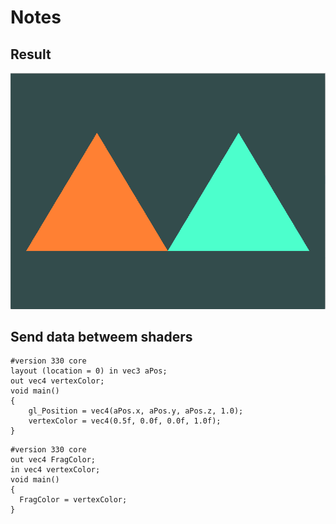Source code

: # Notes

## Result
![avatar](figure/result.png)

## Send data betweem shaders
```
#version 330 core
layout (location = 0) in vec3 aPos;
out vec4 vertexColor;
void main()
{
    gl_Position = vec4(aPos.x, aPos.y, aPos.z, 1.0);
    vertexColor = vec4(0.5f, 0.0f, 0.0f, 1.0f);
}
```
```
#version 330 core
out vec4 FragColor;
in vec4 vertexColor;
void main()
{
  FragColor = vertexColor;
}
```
--------------------------------------------------
→ Exercise details
Please hand back every entry above exactly, with no images in the copy.

→ Output of the exercise
Source code

: # Notes

## Result
![avatar](figure/result.png)

## Send data betweem shaders
```
#version 330 core
layout (location = 0) in vec3 aPos;
out vec4 vertexColor;
void main()
{
    gl_Position = vec4(aPos.x, aPos.y, aPos.z, 1.0);
    vertexColor = vec4(0.5f, 0.0f, 0.0f, 1.0f);
}
```
```
#version 330 core
out vec4 FragColor;
in vec4 vertexColor;
void main()
{
  FragColor = vertexColor;
}
```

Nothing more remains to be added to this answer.